The starting point for this post is an old remark of statistician Jeff Leek (sorry, can’t find the link just now) that no statistical technique works at scale. He was defending frequentist statistical techniques like P-values and confidence intervals against the accusation that they’re widely misunderstood or misused, and we should therefore use Bayesian approaches instead. Jeff’s counter-argument is that if Bayesian approaches were used as widely as P-values and confidence intervals currently are, they’d be just as widely misunderstood and misused.
Does that argument generalize? Is it true that any statistical or other scientific technique gets used increasingly badly on average as the number of people using it rises? Or are there some for which the quality of the average application holds steady or even improves as the number of users increases? And are there some techniques for which the quality of the average application declines only slowly or asymptotically as the number of users increases, vs. other techniques for which the decline is much steeper?
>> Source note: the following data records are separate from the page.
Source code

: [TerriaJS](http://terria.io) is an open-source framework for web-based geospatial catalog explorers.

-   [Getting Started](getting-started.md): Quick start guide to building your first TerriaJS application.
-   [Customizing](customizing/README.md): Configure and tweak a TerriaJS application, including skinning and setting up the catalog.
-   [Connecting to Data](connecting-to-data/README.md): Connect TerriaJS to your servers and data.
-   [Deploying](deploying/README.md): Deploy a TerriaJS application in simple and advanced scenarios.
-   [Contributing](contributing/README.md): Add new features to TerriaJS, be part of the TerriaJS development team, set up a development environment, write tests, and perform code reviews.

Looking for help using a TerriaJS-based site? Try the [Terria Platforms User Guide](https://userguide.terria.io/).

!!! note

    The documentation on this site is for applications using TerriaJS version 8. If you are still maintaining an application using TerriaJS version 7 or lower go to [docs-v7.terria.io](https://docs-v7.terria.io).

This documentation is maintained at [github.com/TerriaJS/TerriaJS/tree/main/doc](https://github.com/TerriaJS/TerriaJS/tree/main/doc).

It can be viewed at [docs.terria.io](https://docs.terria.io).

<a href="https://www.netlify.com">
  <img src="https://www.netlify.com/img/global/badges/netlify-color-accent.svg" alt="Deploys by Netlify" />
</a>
I was also wondering how the relationship between average quality of application and number of users affects the number of users. Are there some techniques that are hard to use well, but because they’re hard to use well only end up getting used by a small number of people who use them well? Versus other techniques that are hard to use well but easy to think you’re using well, that end up getting used badly by lots of people? Or maybe the number of people using any given technique mostly depends on other factors?
Off the top of my head, I can think of some techniques that do work just as well “at scale” as they do for “early adopters”. Pipetting for instance. The vast majority of the time, when somebody pipets some liquid, they pipet the desired amount. And I doubt the pipetting error rate has increased appreciably over time as more and more scientists and trainees have been doing more and more pipetting. Same for weighing stuff using balances. Etc. What those examples of “scalable” techniques have in common is that they’re routine. The user doesn’t need to exercise any thought, interpretation, or judgment. So one working hypothesis is that the more thought and judgement a technique requires in order to work well, the worse it will scale to mass use.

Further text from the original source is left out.